Sunday, September 16, 2007

Musical Chairman

Like his old boss, former President William Clinton, former Fed Chairman Alan Greenspan knows his way around a tune, both men sharing a well known love for jazz and playing the saxophone. Lately the former Chairman has been demonstrating a related talent for which he is also known, picking up a new tune when the music changes.

With his new book out in the US on Monday (m* readers in NYC can see the Chairman at the Union Square Barnes & Noble at 7pm) and front page appearances in the FT and the WSJ over the weekend, Greenspan has adapted to the new reality of the global credit environment he personally did much to foster rather well.

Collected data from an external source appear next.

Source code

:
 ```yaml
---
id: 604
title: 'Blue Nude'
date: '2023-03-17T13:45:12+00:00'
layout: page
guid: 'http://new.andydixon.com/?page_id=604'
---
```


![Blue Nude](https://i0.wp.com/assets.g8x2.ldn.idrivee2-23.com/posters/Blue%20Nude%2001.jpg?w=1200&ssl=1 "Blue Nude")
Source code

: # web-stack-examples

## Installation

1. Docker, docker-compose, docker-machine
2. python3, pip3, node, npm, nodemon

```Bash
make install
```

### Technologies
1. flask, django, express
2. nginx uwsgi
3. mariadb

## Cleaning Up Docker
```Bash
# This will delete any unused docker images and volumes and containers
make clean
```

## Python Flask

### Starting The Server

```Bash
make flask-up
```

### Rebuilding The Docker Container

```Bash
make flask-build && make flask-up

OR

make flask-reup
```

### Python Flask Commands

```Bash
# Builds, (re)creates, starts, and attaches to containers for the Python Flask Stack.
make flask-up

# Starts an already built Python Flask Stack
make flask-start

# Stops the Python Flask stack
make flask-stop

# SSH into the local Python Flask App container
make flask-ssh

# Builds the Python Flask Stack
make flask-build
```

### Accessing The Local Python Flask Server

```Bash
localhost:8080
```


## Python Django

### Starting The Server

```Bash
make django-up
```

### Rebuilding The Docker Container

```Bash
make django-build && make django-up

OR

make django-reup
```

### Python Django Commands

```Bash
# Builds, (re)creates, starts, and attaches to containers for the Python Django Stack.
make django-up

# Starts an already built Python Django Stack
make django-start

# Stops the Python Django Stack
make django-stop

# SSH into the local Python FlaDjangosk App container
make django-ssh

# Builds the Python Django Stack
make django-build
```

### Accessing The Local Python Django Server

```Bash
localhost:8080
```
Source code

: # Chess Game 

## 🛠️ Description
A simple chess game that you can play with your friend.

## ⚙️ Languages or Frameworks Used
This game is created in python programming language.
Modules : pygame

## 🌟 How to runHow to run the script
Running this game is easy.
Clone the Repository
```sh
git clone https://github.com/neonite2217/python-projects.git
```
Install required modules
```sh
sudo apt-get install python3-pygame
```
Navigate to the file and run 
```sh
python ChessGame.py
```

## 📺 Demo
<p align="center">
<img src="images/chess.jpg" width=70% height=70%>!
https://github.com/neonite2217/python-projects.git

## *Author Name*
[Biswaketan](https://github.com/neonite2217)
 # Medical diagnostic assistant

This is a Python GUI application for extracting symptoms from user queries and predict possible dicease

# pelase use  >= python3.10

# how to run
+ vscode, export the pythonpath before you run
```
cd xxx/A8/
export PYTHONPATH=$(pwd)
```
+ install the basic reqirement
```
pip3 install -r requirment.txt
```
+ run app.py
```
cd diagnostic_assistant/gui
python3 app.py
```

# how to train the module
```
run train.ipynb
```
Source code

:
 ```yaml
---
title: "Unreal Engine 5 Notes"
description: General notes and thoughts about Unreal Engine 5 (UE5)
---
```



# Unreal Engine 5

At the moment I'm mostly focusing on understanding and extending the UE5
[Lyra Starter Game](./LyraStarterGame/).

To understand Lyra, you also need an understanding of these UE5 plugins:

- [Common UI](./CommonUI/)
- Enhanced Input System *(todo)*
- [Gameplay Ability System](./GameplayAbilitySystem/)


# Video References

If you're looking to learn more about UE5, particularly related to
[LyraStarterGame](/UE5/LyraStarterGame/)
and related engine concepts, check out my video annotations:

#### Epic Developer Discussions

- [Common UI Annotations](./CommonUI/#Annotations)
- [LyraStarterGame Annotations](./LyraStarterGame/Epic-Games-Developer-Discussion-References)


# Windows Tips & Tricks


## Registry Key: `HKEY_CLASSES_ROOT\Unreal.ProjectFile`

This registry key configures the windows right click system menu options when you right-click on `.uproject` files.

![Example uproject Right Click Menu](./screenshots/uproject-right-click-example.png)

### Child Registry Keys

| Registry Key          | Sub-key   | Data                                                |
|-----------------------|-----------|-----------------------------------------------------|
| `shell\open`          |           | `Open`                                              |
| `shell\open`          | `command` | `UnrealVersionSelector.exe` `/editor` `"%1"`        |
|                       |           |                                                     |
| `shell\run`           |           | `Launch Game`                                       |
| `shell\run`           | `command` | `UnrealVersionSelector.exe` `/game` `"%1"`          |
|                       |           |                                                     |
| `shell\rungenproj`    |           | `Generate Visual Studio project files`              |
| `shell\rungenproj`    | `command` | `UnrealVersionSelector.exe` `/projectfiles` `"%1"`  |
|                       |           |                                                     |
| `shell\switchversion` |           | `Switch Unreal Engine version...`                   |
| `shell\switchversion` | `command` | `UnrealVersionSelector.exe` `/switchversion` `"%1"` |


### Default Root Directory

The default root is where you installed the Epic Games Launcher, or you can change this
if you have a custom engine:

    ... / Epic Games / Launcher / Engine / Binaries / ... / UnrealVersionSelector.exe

Speaking to the FT, Greenspan admits the housing market was in a bubble and that home price declines are likely to surprise to the downside. He also compared the yield pickup of asset-backed structured securities over treasuries to cocaine and the current commercial paper crunch to the '80's savings and loan "disaster".

As the recently departed Chairman after nineteen years of the institution charged with overseeing the health of the nation's banking system, price stability, and the path of economic progress, m* naturally wonders when exactly the Chairman came around to these conclusions?

Greenspan makes an odd celebrity. There is his age, beyond easy figuring but well into the wise old man category, the easily caricatured egghead visage with small eyes appearing behind enormous glasses, and that monotone warbling of un-intelligible but clearly highly intelligent verbiage. And he is an economist after all.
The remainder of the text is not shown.